Maybe it's the bachelor's degree in a
joke major from a
football factory school talking here... but why must libraries
constantly overthink themselves into obsolescence?
Why must the only search that brings back relevant data be an "
exact search"? And, even then, why can't that search include the leading article?

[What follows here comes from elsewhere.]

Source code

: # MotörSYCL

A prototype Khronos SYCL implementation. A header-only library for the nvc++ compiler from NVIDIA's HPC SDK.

I realize metasearch isn't the solution to every problem. But it would solve a vast majority of them. And then I look at
A9's OpenSearch and I think, "Jesus Christ, what are these momos in the
NISO committee doing?"
That's, of course, not fair. OpenSearch will be nowhere near as sophisticated or as robust as NISO Metasearch. And that is, of course, exactly why it will exist
everywhere but libraries and NISO Metasearch will exist
nowhere but libraries.
Don't get me wrong. I love and embrace the rigidity of the MARC record. That being said, I want both authorities
and friendly, loose and sloppy interfaces. I want
Voyager and Amazon. I want
Web of Knowledge and Google Scholar.
And I want to be able to move around between simple and complex interfaces at will.And as a developer, I want
RSS and
SRU, not
OpenURL 1.0 and
Z39.50. I like
MODS. Hell, I like
Dublin Core. I also like knowing that a good MARC record is living behind it.
Why can't libraries cater to the information semi-literate once and a while?
1 Comments:
This is a good point. I think libraries could learn a thing or two from the Extreme Programming crowd. I think the XP folks could learn a thing or two from libraries, as well. Meeting in the middle makes for some nice partnerships.